Refastelado no cadeirão, senti a presença de algo estranho.
Parei de ler e olhei para a porta envidraçada. Fiquei surpreendido. Estava a
ser observado por um enorme sardão. Observava-me de cabeça e peito levantado,
com um ar compenetrado.
Ficámos um bocado a mirar-nos, como que intrigados com a
nossa presença no mesmo local. Nunca nos tínhamos apresentado, nem sequer
visto. Ficámos definitivamente surpreendidos um com o outro.
Naquele jogo de quem serás tu, ainda permanecemos um bom
bocado. Nem eu nem ele nos demos por vencidos.
Resolvi apresentar-me. Levantei-me devagar. Lá fora o sardão
empertigou-se. Olá, o que me quererá este bicho tão grande? terá pensado o meu visitante.
Indeciso, começou a mexer-se, não fosse dar-se o caso de ser apanhado
distraído.
Quando dei um passo na sua direção, o bichano decidiu-se:
colocou-se praticamente em pé, apoiado nas patas traseiras e bamboleando-se,
sem correr, cheio de estilo, como quem não quer a coisa e sem perder a
compostura, afastou-se como uma senhora o teria feito ao pressentir uma ameaça.

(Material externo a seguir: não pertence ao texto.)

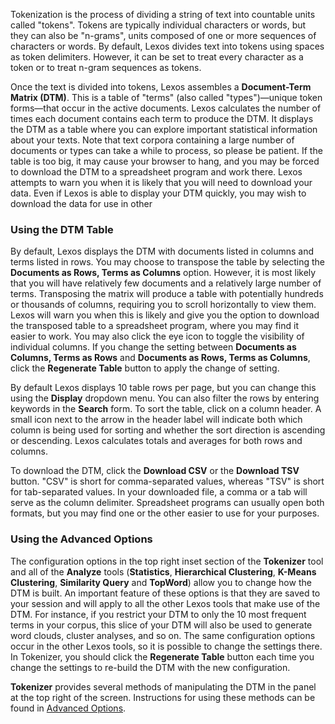 Tokenization is the process of dividing a string of text into countable units called "tokens". Tokens are typically individual characters or words, but they can also be "n-grams", units composed of one or more sequences of characters or words. By default, Lexos divides text into tokens using spaces as token delimiters. However, it can be set to treat every character as a token or to treat n-gram sequences as tokens.

Once the text is divided into tokens, Lexos assembles a **Document-Term Matrix (DTM)**. This is a table of "terms" (also called "types")&mdash;unique token forms&mdash;that occur in the active documents. Lexos calculates the number of times each document contains each term to produce the DTM. It displays the DTM as a table where you can explore important statistical information about your texts. Note that text corpora containing a large number of documents or types can take a while to process, so please be patient. If the table is too big, it may cause your browser to hang, and you may be forced to download the DTM to a spreadsheet program and work there. Lexos attempts to warn you when it is likely that you will need to download your data. Even if Lexos is able to display your DTM quickly, you may wish to download the data for use in other  

### Using the DTM Table
By default, Lexos displays the DTM with documents listed in columns and terms listed in rows. You may choose to transpose the table by selecting the **Documents as Rows, Terms as Columns** option. However, it is most likely that you will have relatively few documents and a relatively large number of terms. Transposing the matrix will produce a table with potentially hundreds or thousands of columns, requiring you to scroll horizontally to view them. Lexos will warn you when this is likely and give you the option to download the transposed table to a spreadsheet program, where you may find it easier to work. You may also click the eye icon to toggle the visibility of individual columns. If you change the setting between **Documents as Columns, Terms as Rows** and **Documents as Rows, Terms as Columns**, click the **Regenerate Table** button to apply the change of setting.

By default Lexos displays 10 table rows per page, but you can change this using the **Display** dropdown menu. You can also filter the rows by entering keywords in the **Search** form. To sort the table, click on a column header. A small icon next to the arrow in the header label will indicate both which column is being used for sorting and whether the sort direction is ascending or descending. Lexos calculates totals and averages for both rows and columns.

To download the DTM, click the **Download CSV** or the **Download TSV** button. "CSV" is short for comma-separated values, whereas "TSV" is short for tab-separated values. In your downloaded file, a comma or a tab will serve as the column delimiter. Spreadsheet programs can usually open both formats, but you may find one or the other easier to use for your purposes.

### Using the Advanced Options
The configuration options in the top right inset section of the **Tokenizer** tool and all of the **Analyze** tools (**Statistics**, **Hierarchical Clustering**, **K-Means Clustering**, **Similarity Query** and **TopWord**) allow you to change how the DTM is built. An important feature of these options is that they are saved to your session and will apply to all the other Lexos tools that make use of the DTM. For instance, if you restrict your DTM to only the 10 most frequent terms in your corpus, this slice of your DTM will also be used to generate word clouds, cluster analyses, and so on. The same configuration options occur in the other Lexos tools, so it is possible to change the settings there. In Tokenizer, you should click the **Regenerate Table** button each time you change the settings to re-build the DTM with the new configuration.

**Tokenizer** provides several methods of manipulating the DTM in the panel at the top right of the screen. Instructions for using these methods can be found in [Advanced Options](advanced-options).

Para mim foi evidente tratar-se de um sardão fêmea, muito
feminina e sem querer fazer má figura, na sua fuga facilitada por não calçar
saltos altos.
Não saiu do meu jardim. Limitou-se a esconder-se, com jeito
e meneios de cauda, entre as velhas pedras do muro do quintal.
Sempre que lá vou, procuro saber da minha visita mas sem
qualquer sucesso, pois deve, como sardão fêmea e senhora da sua fina cauda,
levar uma eternidade nos seus arranjos.